Progressive tool-wear in machining with coated grooved tools and its correlation with cutting temperature

Abstract

This paper presents a detailed analysis of tool-wear progression through an experimental study of orthogonal machining of AISI 1045 steel with coated (TiN/TiCN/TiC) grooved tools. Transient infrared temperature measurements during the orthogonal cutting process have been obtained along with measurement of corresponding progressive tool-wear when turning using coated grooved tools under dry machining conditions. Simultaneously, two cutting force components were also recorded. The results obtained enabled the understanding of the modes of tool-wear, and helped to verify the effects of tool-chip interfacial temperature.
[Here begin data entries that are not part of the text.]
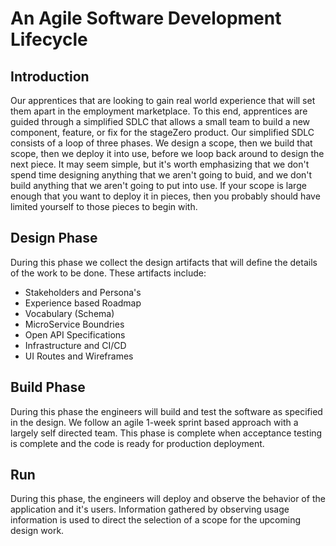 # An Agile Software Development Lifecycle

## Introduction

Our apprentices that are looking to gain real world experience that will set them apart in the employment marketplace. To this end, apprentices are guided through a simplified SDLC that allows a small team to build a new component, feature, or fix for the stageZero product. Our simplified SDLC consists of a loop of three phases. We design a scope, then we build that scope, then we deploy it into use, before we loop back around to design the next piece. It may seem simple, but it's worth emphasizing that we don't spend time designing anything that we aren't going to buid, and we don't build anything that we aren't going to put into use. If your scope is large enough that you want to deploy it in pieces, then you probably should have limited yourself to those pieces to begin with.


## Design Phase

During this phase we collect the design artifacts that will define the details of the work to be done. These artifacts include:

- Stakeholders and Persona's
- Experience based Roadmap
- Vocabulary (Schema)
- MicroService Boundries
- Open API Specifications
- Infrastructure and CI/CD
- UI Routes and Wireframes

## Build Phase

During this phase the engineers will build and test the software as specified in the design. We follow an agile 1-week sprint based approach with a largely self directed team. This phase is complete  when acceptance testing is complete and the code is ready for production deployment.

## Run

During this phase, the engineers will deploy and observe the behavior of the application and it's users. Information gathered by observing usage information is used to direct the selection of a scope for the upcoming design work.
This time-dependent study of tool-wear with the concurrent tool-chip interface temperature distributions reveals the relationship between the maximum tool temperature and the location of the maximum tool-wear rate at any given point in time. Scanning electron microscopic (SEM) analysis clearly shows the different dominant wear regions at different stages of machining with coated grooved tools. In this study, concurrent progression of flank wear (VB), secondary wall wear (SW, SD), and groove backwall wear (BW, KT) are examined. Finally, interrelationships between the progressive tool-wear, cutting temperature and the cutting forces are established experimentally, providing a framework for further studies.